If you haven't been hiding under a rock for the past fifty-something years, chances are that you've seen at least one Godzilla movie, or at the very least a few snippets. Typically these films are simply sheer camp, with extremely fake-looking models and horribly dubbed dialogue. No matter when they were made, there is a maniacal sense of fun to them.

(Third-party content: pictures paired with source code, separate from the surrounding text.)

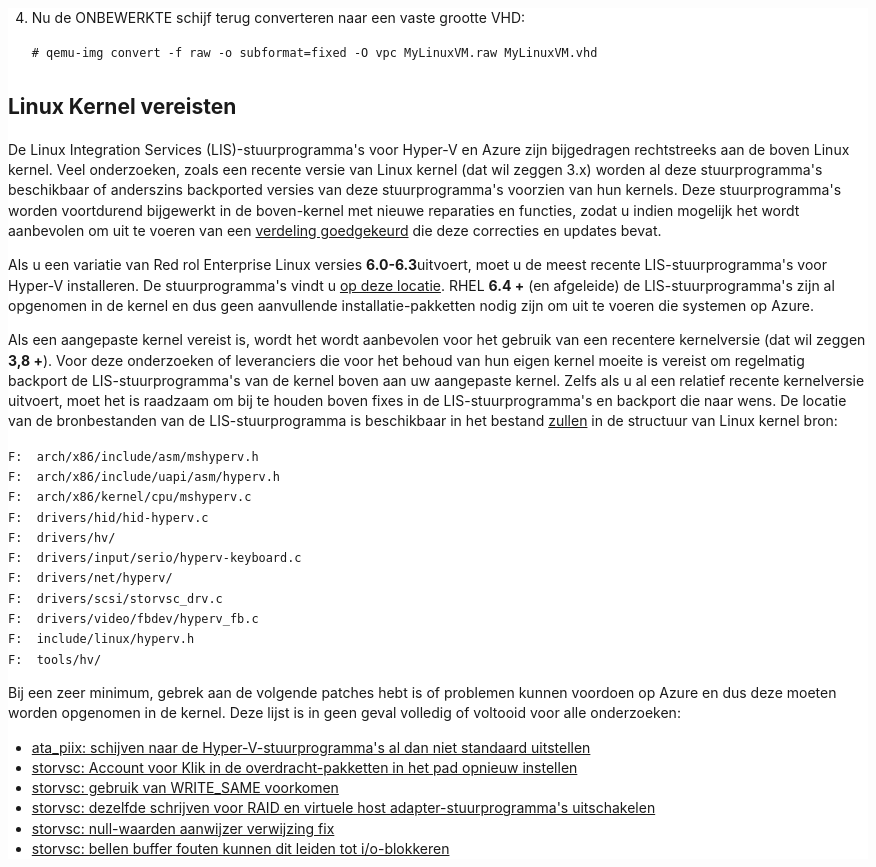  4. Nu de ONBEWERKTE schijf terug converteren naar een vaste grootte VHD:

        # qemu-img convert -f raw -o subformat=fixed -O vpc MyLinuxVM.raw MyLinuxVM.vhd



## <a name="linux-kernel-requirements"></a>Linux Kernel vereisten ##

De Linux Integration Services (LIS)-stuurprogramma's voor Hyper-V en Azure zijn bijgedragen rechtstreeks aan de boven Linux kernel. Veel onderzoeken, zoals een recente versie van Linux kernel (dat wil zeggen 3.x) worden al deze stuurprogramma's beschikbaar of anderszins backported versies van deze stuurprogramma's voorzien van hun kernels.  Deze stuurprogramma's worden voortdurend bijgewerkt in de boven-kernel met nieuwe reparaties en functies, zodat u indien mogelijk het wordt aanbevolen om uit te voeren van een [verdeling goedgekeurd](virtual-machines-linux-endorsed-distros.md) die deze correcties en updates bevat.

Als u een variatie van Red rol Enterprise Linux versies **6.0-6.3**uitvoert, moet u de meest recente LIS-stuurprogramma's voor Hyper-V installeren. De stuurprogramma's vindt u [op deze locatie](http://go.microsoft.com/fwlink/p/?LinkID=254263&clcid=0x409). RHEL **6.4 +** (en afgeleide) de LIS-stuurprogramma's zijn al opgenomen in de kernel en dus geen aanvullende installatie-pakketten nodig zijn om uit te voeren die systemen op Azure.

Als een aangepaste kernel vereist is, wordt het wordt aanbevolen voor het gebruik van een recentere kernelversie (dat wil zeggen **3,8 +**). Voor deze onderzoeken of leveranciers die voor het behoud van hun eigen kernel moeite is vereist om regelmatig backport de LIS-stuurprogramma's van de kernel boven aan uw aangepaste kernel.  Zelfs als u al een relatief recente kernelversie uitvoert, moet het is raadzaam om bij te houden boven fixes in de LIS-stuurprogramma's en backport die naar wens. De locatie van de bronbestanden van de LIS-stuurprogramma is beschikbaar in het bestand [zullen](https://git.kernel.org/cgit/linux/kernel/git/torvalds/linux.git/tree/MAINTAINERS) in de structuur van Linux kernel bron:

    F:  arch/x86/include/asm/mshyperv.h
    F:  arch/x86/include/uapi/asm/hyperv.h
    F:  arch/x86/kernel/cpu/mshyperv.c
    F:  drivers/hid/hid-hyperv.c
    F:  drivers/hv/
    F:  drivers/input/serio/hyperv-keyboard.c
    F:  drivers/net/hyperv/
    F:  drivers/scsi/storvsc_drv.c
    F:  drivers/video/fbdev/hyperv_fb.c
    F:  include/linux/hyperv.h
    F:  tools/hv/

Bij een zeer minimum, gebrek aan de volgende patches hebt is of problemen kunnen voordoen op Azure en dus deze moeten worden opgenomen in de kernel. Deze lijst is in geen geval volledig of voltooid voor alle onderzoeken:

- [ata_piix: schijven naar de Hyper-V-stuurprogramma's al dan niet standaard uitstellen](https://git.kernel.org/cgit/linux/kernel/git/torvalds/linux.git/commit/drivers/ata/ata_piix.c?id=cd006086fa5d91414d8ff9ff2b78fbb593878e3c)
- [storvsc: Account voor Klik in de overdracht-pakketten in het pad opnieuw instellen](https://git.kernel.org/cgit/linux/kernel/git/torvalds/linux.git/commit/drivers/scsi/storvsc_drv.c?id=5c1b10ab7f93d24f29b5630286e323d1c5802d5c)
- [storvsc: gebruik van WRITE_SAME voorkomen](https://git.kernel.org/cgit/linux/kernel/git/next/linux-next.git/commit/drivers/scsi/storvsc_drv.c?id=3e8f4f4065901c8dfc51407e1984495e1748c090)
- [storvsc: dezelfde schrijven voor RAID en virtuele host adapter-stuurprogramma's uitschakelen](https://git.kernel.org/cgit/linux/kernel/git/next/linux-next.git/commit/drivers/scsi/storvsc_drv.c?id=54b2b50c20a61b51199bedb6e5d2f8ec2568fb43)
- [storvsc: null-waarden aanwijzer verwijzing fix](https://git.kernel.org/cgit/linux/kernel/git/next/linux-next.git/commit/drivers/scsi/storvsc_drv.c?id=b12bb60d6c350b348a4e1460cd68f97ccae9822e)
- [storvsc: bellen buffer fouten kunnen dit leiden tot i/o-blokkeren](https://git.kernel.org/cgit/linux/kernel/git/next/linux-next.git/commit/drivers/scsi/storvsc_drv.c?id=e86fb5e8ab95f10ec5f2e9430119d5d35020c951)
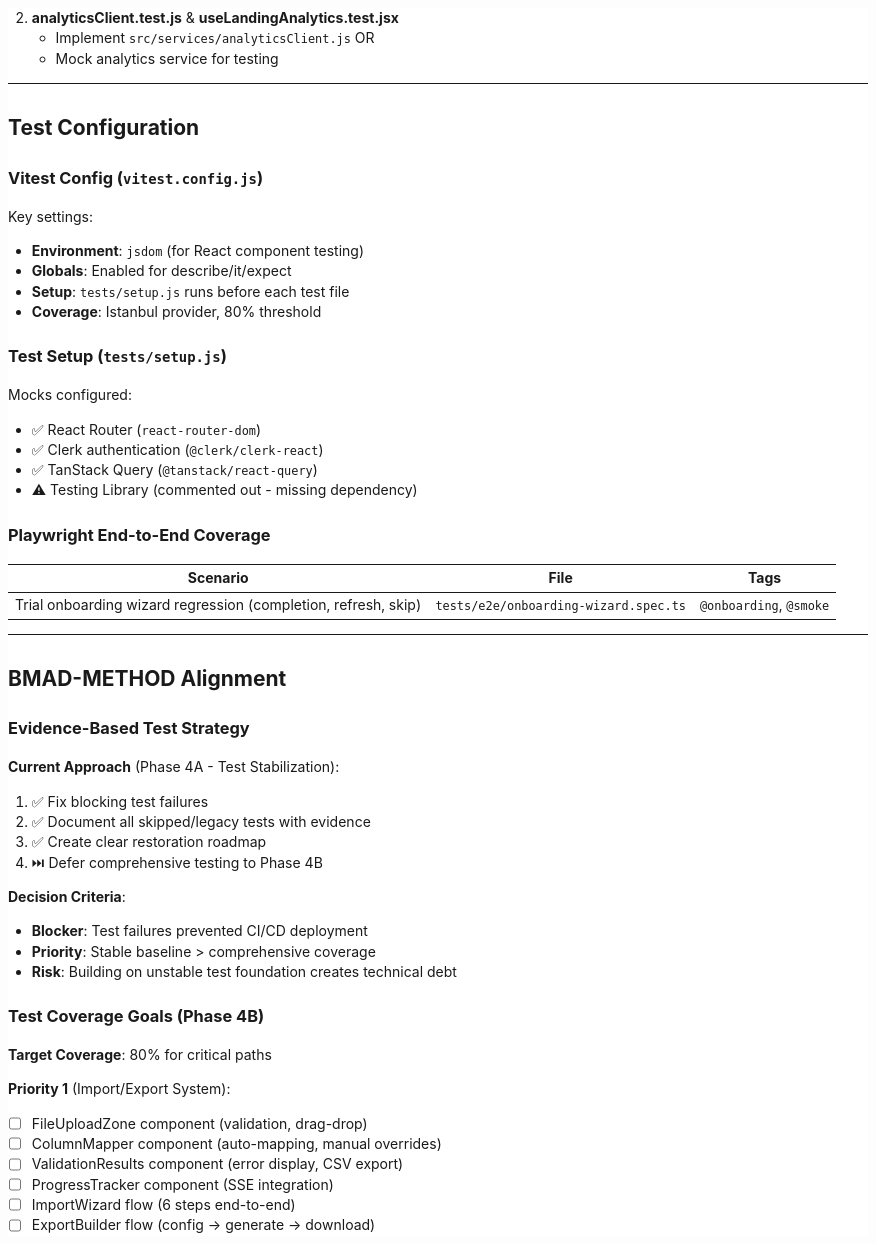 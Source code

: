 2. **analyticsClient.test.js** & **useLandingAnalytics.test.jsx**
   - Implement `src/services/analyticsClient.js` OR
   - Mock analytics service for testing

---

## Test Configuration

### Vitest Config (`vitest.config.js`)

Key settings:
- **Environment**: `jsdom` (for React component testing)
- **Globals**: Enabled for describe/it/expect
- **Setup**: `tests/setup.js` runs before each test file
- **Coverage**: Istanbul provider, 80% threshold

### Test Setup (`tests/setup.js`)

Mocks configured:
- ✅ React Router (`react-router-dom`)
- ✅ Clerk authentication (`@clerk/clerk-react`)
- ✅ TanStack Query (`@tanstack/react-query`)
- ⚠️ Testing Library (commented out - missing dependency)

### Playwright End-to-End Coverage

| Scenario | File | Tags |
|----------|------|------|
| Trial onboarding wizard regression (completion, refresh, skip) | `tests/e2e/onboarding-wizard.spec.ts` | `@onboarding`, `@smoke` |

---

## BMAD-METHOD Alignment

### Evidence-Based Test Strategy

**Current Approach** (Phase 4A - Test Stabilization):
1. ✅ Fix blocking test failures
2. ✅ Document all skipped/legacy tests with evidence
3. ✅ Create clear restoration roadmap
4. ⏭️ Defer comprehensive testing to Phase 4B

**Decision Criteria**:
- **Blocker**: Test failures prevented CI/CD deployment
- **Priority**: Stable baseline > comprehensive coverage
- **Risk**: Building on unstable test foundation creates technical debt

### Test Coverage Goals (Phase 4B)

**Target Coverage**: 80% for critical paths

**Priority 1** (Import/Export System):
- [ ] FileUploadZone component (validation, drag-drop)
- [ ] ColumnMapper component (auto-mapping, manual overrides)
- [ ] ValidationResults component (error display, CSV export)
- [ ] ProgressTracker component (SSE integration)
- [ ] ImportWizard flow (6 steps end-to-end)
- [ ] ExportBuilder flow (config → generate → download)
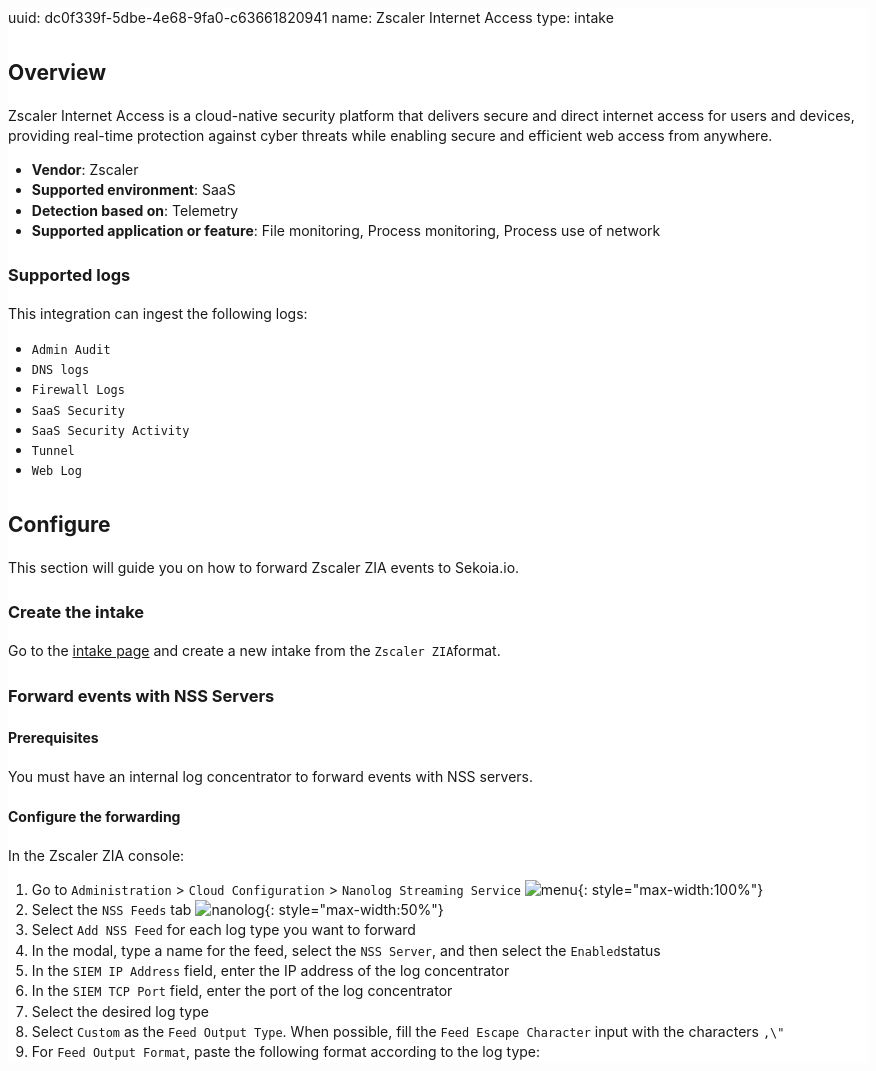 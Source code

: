 uuid: dc0f339f-5dbe-4e68-9fa0-c63661820941
name: Zscaler Internet Access
type: intake

## Overview
Zscaler Internet Access is a cloud-native security platform that delivers secure and direct internet access for users and devices, providing real-time protection against cyber threats while enabling secure and efficient web access from anywhere.

- **Vendor**: Zscaler
- **Supported environment**: SaaS
- **Detection based on**: Telemetry
- **Supported application or feature**: File monitoring, Process monitoring, Process use of network

### Supported logs

This integration can ingest the following logs:

- `Admin Audit`
- `DNS logs`
- `Firewall Logs`
- `SaaS Security`
- `SaaS Security Activity`
- `Tunnel`
- `Web Log`



## Configure

This section will guide you on how to forward Zscaler ZIA events to Sekoia.io.

### Create the intake

Go to the [intake page](https://app.sekoia.io/operations/intakes) and create a new intake from the `Zscaler ZIA`format.

### Forward events with NSS Servers

#### Prerequisites

You must have an internal log concentrator to forward events with NSS servers.

#### Configure the forwarding

In the Zscaler ZIA console:

1. Go to `Administration` > `Cloud Configuration` > `Nanolog Streaming Service`
   ![menu](/assets/integration/cloud_and_saas/zscaler/zia_menu.png){: style="max-width:100%"}
2. Select the `NSS Feeds` tab
   ![nanolog](/assets/integration/cloud_and_saas/zscaler/zia_nss_feeds.png){: style="max-width:50%"}
3. Select `Add NSS Feed` for each log type you want to forward
4. In the modal, type a name for the feed, select the `NSS Server`, and then select the `Enabled`status
5. In the `SIEM IP Address` field, enter the IP address of the log concentrator
6. In the `SIEM TCP Port` field, enter the port of the log concentrator
7. Select the desired log type
8. Select `Custom` as the `Feed Output Type`. When possible, fill the `Feed Escape Character` input with the characters `,\"`
9. For `Feed Output Format`, paste the following format according to the log type:
	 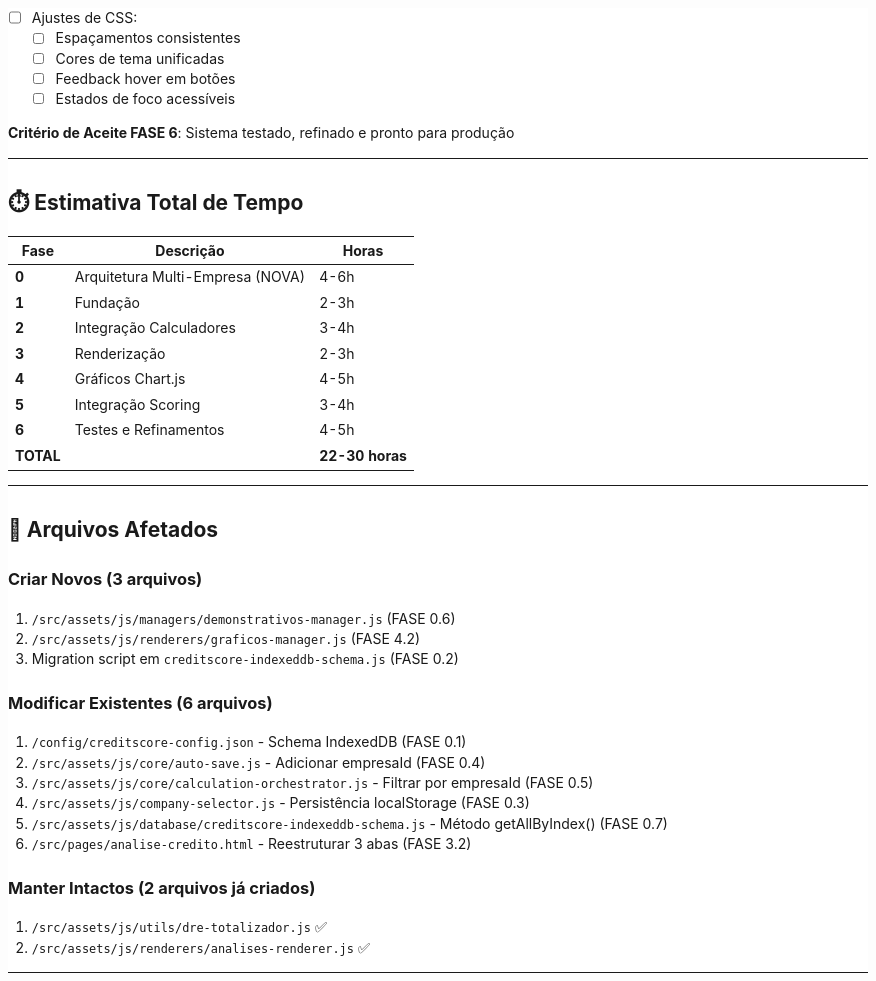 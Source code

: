 - [ ] Ajustes de CSS:
  - [ ] Espaçamentos consistentes
  - [ ] Cores de tema unificadas
  - [ ] Feedback hover em botões
  - [ ] Estados de foco acessíveis

**Critério de Aceite FASE 6**: Sistema testado, refinado e pronto para produção

---

## ⏱️ Estimativa Total de Tempo

| Fase | Descrição | Horas |
|------|-----------|-------|
| **0** | Arquitetura Multi-Empresa (NOVA) | 4-6h |
| **1** | Fundação | 2-3h |
| **2** | Integração Calculadores | 3-4h |
| **3** | Renderização | 2-3h |
| **4** | Gráficos Chart.js | 4-5h |
| **5** | Integração Scoring | 3-4h |
| **6** | Testes e Refinamentos | 4-5h |
| **TOTAL** | | **22-30 horas** |

---

## 📁 Arquivos Afetados

### Criar Novos (3 arquivos)

1. `/src/assets/js/managers/demonstrativos-manager.js` (FASE 0.6)
2. `/src/assets/js/renderers/graficos-manager.js` (FASE 4.2)
3. Migration script em `creditscore-indexeddb-schema.js` (FASE 0.2)

### Modificar Existentes (6 arquivos)

1. `/config/creditscore-config.json` - Schema IndexedDB (FASE 0.1)
2. `/src/assets/js/core/auto-save.js` - Adicionar empresaId (FASE 0.4)
3. `/src/assets/js/core/calculation-orchestrator.js` - Filtrar por empresaId (FASE 0.5)
4. `/src/assets/js/company-selector.js` - Persistência localStorage (FASE 0.3)
5. `/src/assets/js/database/creditscore-indexeddb-schema.js` - Método getAllByIndex() (FASE 0.7)
6. `/src/pages/analise-credito.html` - Reestruturar 3 abas (FASE 3.2)

### Manter Intactos (2 arquivos já criados)

1. `/src/assets/js/utils/dre-totalizador.js` ✅
2. `/src/assets/js/renderers/analises-renderer.js` ✅

---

Not so with the very first movie, 'Gojira'. A more subtle and serious work, it opens up with mysteriously sinking ships, destroyed coastal villages on Oda Island and baffled scientists. After a while, Japan's best paleontologist declares that the monster is...an intermediate creature between terrestrial dinosaurs and marine animals; a Jurassic-era creature that lived 2 million years ago (Only off by 142 million years, as stated on Internet Movie Database). Because of American testing of nuclear weapons in the Pacific, the beast has not only recieved a ridiculously high dose of radiation, but is now pretty pissed off.
What also distinguishes this film from all of it's successors is that it revolves much less on Godzilla's actual presense, but his toll on human lives. The scenes of destruction are surprisingly well-made, but the typical sense of detatchment seen in most disaster films is completely absent. After all, 'Gojira' was only made nine years after the destruction of Hiroshima and Nagasaki; and all the war scars are highly visible. People grumble about having to go into shelters 'again'; makeshift hospitals can barely keep up with all of the injured; a mother comforts her three children during Godzilla's rampage, assuring them that they'll be seeing daddy soon. 'Gojira' is not a run-of-the-mill Cold War monster flick, but closer to an anti-nuclear weapon statement. It commands far more emotional depth than the average, CGI-bloated Hollywood disaster movie ever could.
In other words, 'Gojira' is completely worth it. Rent it, buy it, whatever you can, go see it. The majority of monster movies, the monster remains on the screen and goes out with the click of your remote. This one leaves the sense that the monster, especially for a fifties Japanese audience, lurks far outside of the screen; and will keep returning if humanity does not change it's ways.